Data excerpts
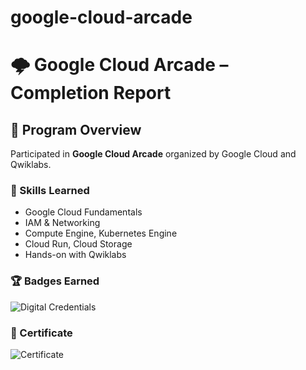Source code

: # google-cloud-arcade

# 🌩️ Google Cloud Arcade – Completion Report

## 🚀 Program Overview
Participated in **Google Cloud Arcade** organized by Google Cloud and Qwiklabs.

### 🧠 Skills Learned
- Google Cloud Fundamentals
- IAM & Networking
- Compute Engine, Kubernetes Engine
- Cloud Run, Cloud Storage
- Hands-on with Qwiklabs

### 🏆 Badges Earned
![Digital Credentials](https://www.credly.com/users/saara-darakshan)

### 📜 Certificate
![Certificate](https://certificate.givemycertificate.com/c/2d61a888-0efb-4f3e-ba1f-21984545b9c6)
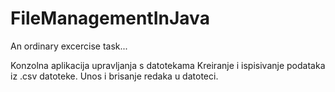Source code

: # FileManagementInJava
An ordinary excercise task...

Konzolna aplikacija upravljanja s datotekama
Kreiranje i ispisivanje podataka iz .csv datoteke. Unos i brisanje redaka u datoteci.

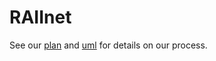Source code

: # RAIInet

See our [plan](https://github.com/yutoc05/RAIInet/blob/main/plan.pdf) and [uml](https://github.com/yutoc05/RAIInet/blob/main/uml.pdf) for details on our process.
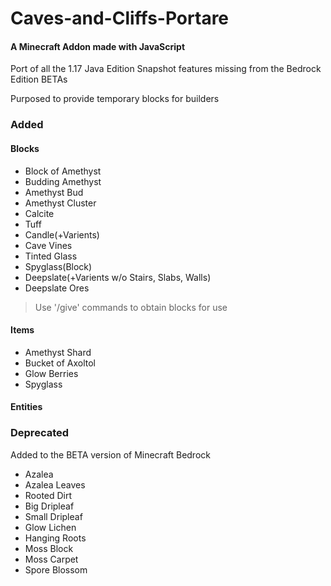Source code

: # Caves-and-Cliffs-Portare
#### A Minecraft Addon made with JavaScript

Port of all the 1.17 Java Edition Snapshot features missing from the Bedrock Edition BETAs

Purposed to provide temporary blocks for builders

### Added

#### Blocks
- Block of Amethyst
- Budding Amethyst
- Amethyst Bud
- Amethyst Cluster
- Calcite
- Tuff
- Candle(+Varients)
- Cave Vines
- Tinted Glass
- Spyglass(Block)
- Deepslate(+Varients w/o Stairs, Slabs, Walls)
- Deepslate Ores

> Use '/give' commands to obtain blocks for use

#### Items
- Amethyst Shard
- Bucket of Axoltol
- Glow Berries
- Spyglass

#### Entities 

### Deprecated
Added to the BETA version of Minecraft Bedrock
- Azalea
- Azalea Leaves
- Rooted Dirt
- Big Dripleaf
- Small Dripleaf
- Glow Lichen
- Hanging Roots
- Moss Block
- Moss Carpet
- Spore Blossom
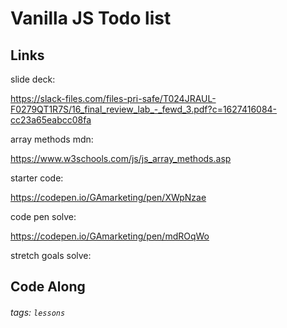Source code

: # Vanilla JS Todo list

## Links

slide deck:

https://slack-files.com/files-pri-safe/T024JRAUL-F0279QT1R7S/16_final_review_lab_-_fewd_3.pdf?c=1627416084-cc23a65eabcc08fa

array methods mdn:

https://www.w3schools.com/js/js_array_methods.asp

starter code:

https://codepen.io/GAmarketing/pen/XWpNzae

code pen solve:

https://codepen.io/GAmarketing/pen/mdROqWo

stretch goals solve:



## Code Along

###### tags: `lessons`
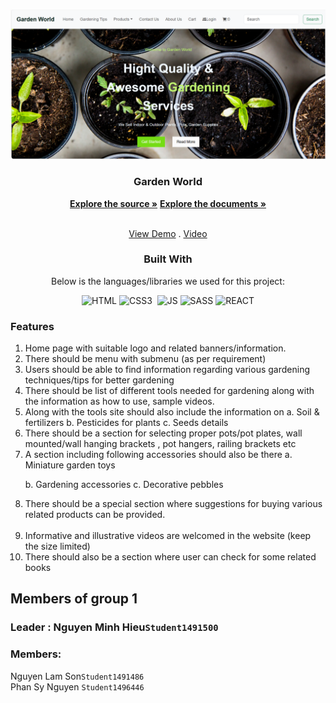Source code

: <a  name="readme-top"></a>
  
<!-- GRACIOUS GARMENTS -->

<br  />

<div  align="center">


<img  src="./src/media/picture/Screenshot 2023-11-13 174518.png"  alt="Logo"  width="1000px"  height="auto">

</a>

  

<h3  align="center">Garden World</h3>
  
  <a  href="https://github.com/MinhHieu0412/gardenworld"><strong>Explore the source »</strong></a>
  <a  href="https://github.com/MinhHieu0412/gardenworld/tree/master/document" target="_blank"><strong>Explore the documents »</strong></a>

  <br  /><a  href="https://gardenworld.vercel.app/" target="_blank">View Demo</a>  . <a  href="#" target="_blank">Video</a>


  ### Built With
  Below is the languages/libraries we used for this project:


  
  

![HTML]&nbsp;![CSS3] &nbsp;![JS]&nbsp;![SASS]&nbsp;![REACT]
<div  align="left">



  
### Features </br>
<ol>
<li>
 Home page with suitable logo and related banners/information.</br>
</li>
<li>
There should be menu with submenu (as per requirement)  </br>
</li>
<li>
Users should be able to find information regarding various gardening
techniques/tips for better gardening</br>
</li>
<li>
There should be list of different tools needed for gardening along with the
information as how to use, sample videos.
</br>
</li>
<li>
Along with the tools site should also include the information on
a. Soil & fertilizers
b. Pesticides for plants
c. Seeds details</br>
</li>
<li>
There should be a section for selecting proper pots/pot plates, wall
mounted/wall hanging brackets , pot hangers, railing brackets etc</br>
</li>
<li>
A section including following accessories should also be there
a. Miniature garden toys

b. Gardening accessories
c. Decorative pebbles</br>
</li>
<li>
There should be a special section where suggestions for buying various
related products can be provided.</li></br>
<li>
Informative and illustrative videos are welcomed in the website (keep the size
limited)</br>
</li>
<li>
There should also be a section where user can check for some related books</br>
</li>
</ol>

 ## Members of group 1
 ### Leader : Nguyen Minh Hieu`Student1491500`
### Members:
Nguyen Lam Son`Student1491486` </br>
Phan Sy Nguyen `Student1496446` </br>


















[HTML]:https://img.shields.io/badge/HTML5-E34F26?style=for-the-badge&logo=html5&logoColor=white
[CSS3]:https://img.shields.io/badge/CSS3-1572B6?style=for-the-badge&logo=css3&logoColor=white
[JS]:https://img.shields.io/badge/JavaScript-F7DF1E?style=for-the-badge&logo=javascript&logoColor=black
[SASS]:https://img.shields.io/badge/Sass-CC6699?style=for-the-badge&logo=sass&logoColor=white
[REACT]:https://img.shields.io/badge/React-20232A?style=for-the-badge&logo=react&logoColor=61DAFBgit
==
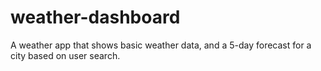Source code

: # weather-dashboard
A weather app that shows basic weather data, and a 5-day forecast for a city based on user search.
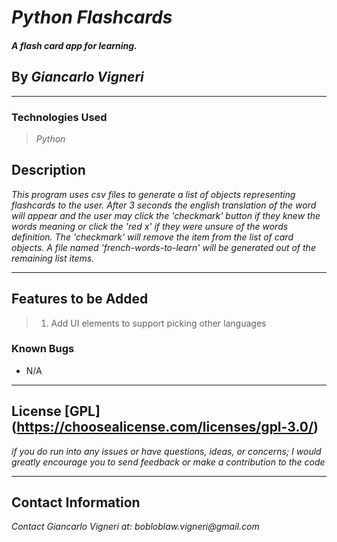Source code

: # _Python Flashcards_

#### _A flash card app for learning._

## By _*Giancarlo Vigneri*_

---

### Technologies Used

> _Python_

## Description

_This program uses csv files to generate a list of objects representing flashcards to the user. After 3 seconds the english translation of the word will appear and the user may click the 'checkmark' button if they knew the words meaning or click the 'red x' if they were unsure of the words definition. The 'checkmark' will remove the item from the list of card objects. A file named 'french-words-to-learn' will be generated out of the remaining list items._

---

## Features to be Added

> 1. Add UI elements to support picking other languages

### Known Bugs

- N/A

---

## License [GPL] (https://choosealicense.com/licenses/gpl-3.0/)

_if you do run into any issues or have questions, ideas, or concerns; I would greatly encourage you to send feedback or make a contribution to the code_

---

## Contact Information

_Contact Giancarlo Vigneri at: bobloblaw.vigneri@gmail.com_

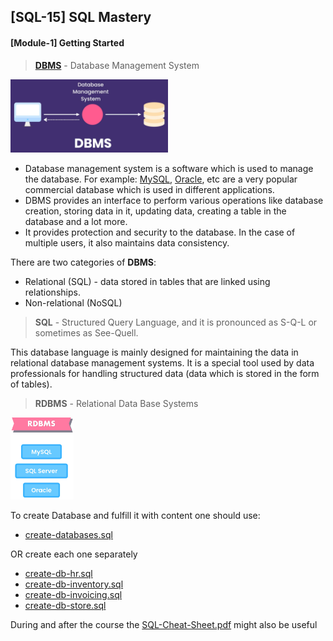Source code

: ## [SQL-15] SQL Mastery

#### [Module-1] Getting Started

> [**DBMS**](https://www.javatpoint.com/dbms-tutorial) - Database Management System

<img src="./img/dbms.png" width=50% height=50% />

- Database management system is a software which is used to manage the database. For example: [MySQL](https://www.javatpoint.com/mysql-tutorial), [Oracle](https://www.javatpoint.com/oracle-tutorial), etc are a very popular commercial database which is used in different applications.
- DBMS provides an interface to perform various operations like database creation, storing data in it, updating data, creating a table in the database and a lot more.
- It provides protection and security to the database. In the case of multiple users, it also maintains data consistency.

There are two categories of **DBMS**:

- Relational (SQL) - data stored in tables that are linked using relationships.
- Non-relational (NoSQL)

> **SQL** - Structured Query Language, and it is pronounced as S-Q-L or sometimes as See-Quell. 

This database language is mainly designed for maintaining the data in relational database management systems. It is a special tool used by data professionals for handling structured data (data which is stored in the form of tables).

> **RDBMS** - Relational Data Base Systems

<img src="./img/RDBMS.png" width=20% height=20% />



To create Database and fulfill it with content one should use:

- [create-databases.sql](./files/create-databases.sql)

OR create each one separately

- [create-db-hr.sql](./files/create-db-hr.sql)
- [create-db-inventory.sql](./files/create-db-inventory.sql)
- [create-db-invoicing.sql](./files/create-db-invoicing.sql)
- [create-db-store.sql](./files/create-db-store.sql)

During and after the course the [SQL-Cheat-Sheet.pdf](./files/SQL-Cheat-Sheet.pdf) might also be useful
---
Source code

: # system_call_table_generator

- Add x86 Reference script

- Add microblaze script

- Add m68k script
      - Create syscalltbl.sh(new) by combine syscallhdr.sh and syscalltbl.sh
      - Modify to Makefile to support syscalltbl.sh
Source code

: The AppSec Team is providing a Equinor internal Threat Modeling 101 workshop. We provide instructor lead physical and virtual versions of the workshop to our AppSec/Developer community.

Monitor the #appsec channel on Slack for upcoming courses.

What you should do — Precisely those lines above that run from the line with "- Spore Blossom" up to and including the line with "https://www.w3schools.com/js/js_array_methods.asp" are to be set down, with the pictures omitted.

Finished exercise —
- Spore Blossom
Source code

: # Vanilla JS Todo list

## Links

slide deck:

https://slack-files.com/files-pri-safe/T024JRAUL-F0279QT1R7S/16_final_review_lab_-_fewd_3.pdf?c=1627416084-cc23a65eabcc08fa

array methods mdn:

https://www.w3schools.com/js/js_array_methods.asp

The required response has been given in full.